Sunday, December 30, 2012

Happy New Writing Year


In our family, a list of accomplishments, both major and minor, always precludes the dreaded resolutions. This way, you focus not just on how far you have to go but how far you’ve come. Psychologically, this preps you to embrace challenge with open arms. In my experience, talented writers rarely spend enough time congratulating themselves about anything. They just complain about how slowly they write, badly they plot, and self-consciously they vocalize—listing one failure after another.

What fun is that? So. List at least five things you value about your novel or yourself as a writer, such as scenario, plot twists, protagonist, voice, originality, use of verbs, etc.

Now. Take a deep breath. Because it’s resolution time.
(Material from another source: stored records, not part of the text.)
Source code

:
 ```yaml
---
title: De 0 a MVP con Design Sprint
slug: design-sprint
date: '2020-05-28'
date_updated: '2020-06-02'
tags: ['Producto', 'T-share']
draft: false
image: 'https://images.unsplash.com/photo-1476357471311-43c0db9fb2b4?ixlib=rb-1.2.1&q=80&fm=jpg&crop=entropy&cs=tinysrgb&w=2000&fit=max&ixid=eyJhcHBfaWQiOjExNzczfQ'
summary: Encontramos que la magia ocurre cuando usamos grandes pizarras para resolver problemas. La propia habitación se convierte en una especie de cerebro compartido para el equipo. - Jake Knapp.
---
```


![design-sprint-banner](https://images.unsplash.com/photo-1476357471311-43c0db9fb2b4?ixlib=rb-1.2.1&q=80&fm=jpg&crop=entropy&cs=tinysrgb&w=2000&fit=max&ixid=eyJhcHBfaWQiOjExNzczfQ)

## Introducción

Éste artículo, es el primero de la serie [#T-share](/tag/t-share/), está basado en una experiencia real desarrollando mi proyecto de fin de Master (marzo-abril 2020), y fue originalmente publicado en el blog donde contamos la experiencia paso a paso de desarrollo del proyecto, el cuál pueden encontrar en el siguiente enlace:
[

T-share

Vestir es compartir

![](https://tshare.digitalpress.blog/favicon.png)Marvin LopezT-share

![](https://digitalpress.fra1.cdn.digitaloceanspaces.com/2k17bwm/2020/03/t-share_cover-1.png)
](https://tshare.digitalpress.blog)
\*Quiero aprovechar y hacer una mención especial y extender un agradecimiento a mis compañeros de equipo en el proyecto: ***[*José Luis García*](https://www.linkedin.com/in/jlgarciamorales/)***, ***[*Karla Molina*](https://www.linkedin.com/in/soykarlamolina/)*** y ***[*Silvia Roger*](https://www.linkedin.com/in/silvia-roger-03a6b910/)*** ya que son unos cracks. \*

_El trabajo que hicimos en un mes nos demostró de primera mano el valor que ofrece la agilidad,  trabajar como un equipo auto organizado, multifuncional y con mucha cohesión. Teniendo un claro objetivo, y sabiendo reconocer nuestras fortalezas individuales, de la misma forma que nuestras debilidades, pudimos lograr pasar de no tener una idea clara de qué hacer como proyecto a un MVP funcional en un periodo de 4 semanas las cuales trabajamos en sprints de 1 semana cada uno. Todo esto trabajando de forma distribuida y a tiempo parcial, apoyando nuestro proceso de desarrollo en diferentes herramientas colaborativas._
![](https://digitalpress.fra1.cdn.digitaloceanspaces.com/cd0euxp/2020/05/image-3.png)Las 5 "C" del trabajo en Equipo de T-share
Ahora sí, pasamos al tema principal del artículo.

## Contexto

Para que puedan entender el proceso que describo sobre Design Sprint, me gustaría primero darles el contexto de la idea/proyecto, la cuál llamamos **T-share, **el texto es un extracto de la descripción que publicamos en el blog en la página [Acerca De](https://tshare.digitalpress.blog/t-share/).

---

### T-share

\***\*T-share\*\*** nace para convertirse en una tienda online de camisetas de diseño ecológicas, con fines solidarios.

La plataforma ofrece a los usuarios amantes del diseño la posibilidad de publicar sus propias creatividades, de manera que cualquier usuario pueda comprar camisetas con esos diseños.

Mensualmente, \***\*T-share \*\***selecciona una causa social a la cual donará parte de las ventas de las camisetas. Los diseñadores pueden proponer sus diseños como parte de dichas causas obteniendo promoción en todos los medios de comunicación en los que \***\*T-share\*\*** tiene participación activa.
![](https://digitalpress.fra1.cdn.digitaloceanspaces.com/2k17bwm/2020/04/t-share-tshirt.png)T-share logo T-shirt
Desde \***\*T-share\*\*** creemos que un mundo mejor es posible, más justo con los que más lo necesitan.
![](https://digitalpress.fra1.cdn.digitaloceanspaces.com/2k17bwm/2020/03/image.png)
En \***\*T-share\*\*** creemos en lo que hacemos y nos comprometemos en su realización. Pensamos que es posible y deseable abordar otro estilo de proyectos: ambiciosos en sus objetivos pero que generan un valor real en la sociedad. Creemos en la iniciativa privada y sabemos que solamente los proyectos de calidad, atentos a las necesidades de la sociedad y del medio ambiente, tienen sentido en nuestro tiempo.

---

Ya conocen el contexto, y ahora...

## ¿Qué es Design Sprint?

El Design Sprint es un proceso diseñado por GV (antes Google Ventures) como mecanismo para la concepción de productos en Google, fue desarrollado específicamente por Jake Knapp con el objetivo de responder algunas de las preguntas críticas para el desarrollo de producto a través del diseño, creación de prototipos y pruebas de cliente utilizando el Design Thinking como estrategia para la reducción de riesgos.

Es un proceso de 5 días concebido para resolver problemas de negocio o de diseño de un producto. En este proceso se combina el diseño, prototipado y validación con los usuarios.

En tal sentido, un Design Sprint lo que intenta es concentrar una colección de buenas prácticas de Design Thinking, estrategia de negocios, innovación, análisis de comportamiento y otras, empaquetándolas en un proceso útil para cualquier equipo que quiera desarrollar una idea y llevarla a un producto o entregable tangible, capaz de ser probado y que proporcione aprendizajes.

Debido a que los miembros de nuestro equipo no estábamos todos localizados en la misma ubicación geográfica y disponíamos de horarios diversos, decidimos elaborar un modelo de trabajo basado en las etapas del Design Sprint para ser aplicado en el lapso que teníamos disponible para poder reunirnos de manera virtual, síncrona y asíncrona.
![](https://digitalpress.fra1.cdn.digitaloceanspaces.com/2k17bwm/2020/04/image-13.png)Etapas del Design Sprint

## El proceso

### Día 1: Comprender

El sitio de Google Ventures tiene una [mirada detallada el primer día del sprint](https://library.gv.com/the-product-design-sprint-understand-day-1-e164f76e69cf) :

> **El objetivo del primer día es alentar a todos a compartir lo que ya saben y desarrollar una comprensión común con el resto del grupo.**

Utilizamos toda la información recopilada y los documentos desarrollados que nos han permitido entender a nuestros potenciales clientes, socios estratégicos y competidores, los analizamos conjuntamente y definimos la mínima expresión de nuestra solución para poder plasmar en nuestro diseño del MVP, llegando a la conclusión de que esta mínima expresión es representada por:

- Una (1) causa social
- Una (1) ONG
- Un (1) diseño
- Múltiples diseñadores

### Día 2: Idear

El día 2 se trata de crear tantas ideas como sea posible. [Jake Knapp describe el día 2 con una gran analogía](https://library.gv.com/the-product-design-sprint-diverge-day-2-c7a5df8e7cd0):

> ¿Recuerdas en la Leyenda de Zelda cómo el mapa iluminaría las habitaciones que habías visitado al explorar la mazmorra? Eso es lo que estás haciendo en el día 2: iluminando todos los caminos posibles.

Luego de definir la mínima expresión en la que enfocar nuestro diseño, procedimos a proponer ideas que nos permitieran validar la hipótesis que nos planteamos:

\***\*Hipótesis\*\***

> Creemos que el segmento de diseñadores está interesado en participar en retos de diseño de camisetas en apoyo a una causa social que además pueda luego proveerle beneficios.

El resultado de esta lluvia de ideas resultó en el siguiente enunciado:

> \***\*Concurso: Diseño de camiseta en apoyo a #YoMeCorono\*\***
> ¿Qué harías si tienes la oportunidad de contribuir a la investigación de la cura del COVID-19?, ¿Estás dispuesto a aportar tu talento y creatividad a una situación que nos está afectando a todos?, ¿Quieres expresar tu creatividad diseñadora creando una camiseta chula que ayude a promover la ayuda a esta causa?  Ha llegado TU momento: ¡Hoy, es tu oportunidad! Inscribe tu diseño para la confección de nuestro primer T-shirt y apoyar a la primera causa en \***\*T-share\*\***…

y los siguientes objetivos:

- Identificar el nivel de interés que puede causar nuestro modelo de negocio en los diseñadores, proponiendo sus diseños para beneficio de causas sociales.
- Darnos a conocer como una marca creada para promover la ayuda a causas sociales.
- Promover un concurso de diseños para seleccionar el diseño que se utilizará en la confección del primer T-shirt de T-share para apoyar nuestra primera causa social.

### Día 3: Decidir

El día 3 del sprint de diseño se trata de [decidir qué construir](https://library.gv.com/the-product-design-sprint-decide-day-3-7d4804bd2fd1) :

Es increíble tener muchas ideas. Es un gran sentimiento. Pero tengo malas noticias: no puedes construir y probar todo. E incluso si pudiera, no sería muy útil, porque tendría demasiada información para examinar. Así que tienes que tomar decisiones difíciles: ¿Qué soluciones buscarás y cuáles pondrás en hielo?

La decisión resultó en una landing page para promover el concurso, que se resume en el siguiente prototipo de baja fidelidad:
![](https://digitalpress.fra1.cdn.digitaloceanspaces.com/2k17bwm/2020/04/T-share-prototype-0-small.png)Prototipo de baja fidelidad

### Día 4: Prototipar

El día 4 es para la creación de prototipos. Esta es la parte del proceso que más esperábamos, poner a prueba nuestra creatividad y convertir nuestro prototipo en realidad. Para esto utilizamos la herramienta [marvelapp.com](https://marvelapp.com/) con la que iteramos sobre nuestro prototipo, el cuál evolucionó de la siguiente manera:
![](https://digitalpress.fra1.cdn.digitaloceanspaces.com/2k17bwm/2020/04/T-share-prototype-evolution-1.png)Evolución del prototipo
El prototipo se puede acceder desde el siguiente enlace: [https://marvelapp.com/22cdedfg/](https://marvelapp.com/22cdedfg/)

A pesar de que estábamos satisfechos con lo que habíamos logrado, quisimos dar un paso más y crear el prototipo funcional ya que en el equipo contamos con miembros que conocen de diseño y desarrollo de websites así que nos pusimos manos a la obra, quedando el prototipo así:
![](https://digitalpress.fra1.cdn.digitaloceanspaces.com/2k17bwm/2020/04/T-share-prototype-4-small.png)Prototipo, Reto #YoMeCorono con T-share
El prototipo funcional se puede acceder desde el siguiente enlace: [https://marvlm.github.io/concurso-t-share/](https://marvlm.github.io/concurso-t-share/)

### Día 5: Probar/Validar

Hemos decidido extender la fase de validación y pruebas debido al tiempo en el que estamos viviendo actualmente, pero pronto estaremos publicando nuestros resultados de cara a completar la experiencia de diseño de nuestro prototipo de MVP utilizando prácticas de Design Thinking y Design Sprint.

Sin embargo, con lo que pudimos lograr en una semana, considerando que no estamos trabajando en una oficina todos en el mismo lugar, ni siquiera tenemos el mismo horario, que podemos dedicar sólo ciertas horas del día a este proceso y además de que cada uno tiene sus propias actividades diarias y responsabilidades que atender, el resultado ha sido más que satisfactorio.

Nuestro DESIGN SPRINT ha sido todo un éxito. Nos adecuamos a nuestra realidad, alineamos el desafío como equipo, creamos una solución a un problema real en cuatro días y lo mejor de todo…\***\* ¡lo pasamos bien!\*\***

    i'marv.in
·         When Chitra Divakaruni was at Writer’s Institute, she posed this question: “What will you give up for your writing?” Well. What will you? Resolve to write a little more.

·         Agent and writer Don Maass wants tension on every page. Do you provide that? Resolve to maintain increasingly high stakes right up until the climax.

·         Are you revising deeply? That means building character, conflict, and causality—not just making mini-improvements like changing “quiet” to “silent.” Resolve to evaluate, and as needed, repair the underlying structure instead of just the superficial word choices.

·         Are you taking risks? Though you might ultimately discard many experiments, playing with possibilities often creates the most exciting scenes. Resolve not just to get outside the box, but try shredding one whole side of whatever’s boxing you in.

·         Finally, are you writing like a reader? The best way to please your audience is finding the objectivity to evaluate what they’ll see. Are you patronizing or oblique, unfashionably vague or overly precise? Resolve to read your words as if you hadn’t written them.

These are tough resolutions. That’s why you need to remind yourself what’s good about your book and your writing. You deserve that. So does your writing—and your readers.

Tip: The best writers are candid about both their weaknesses and strengths.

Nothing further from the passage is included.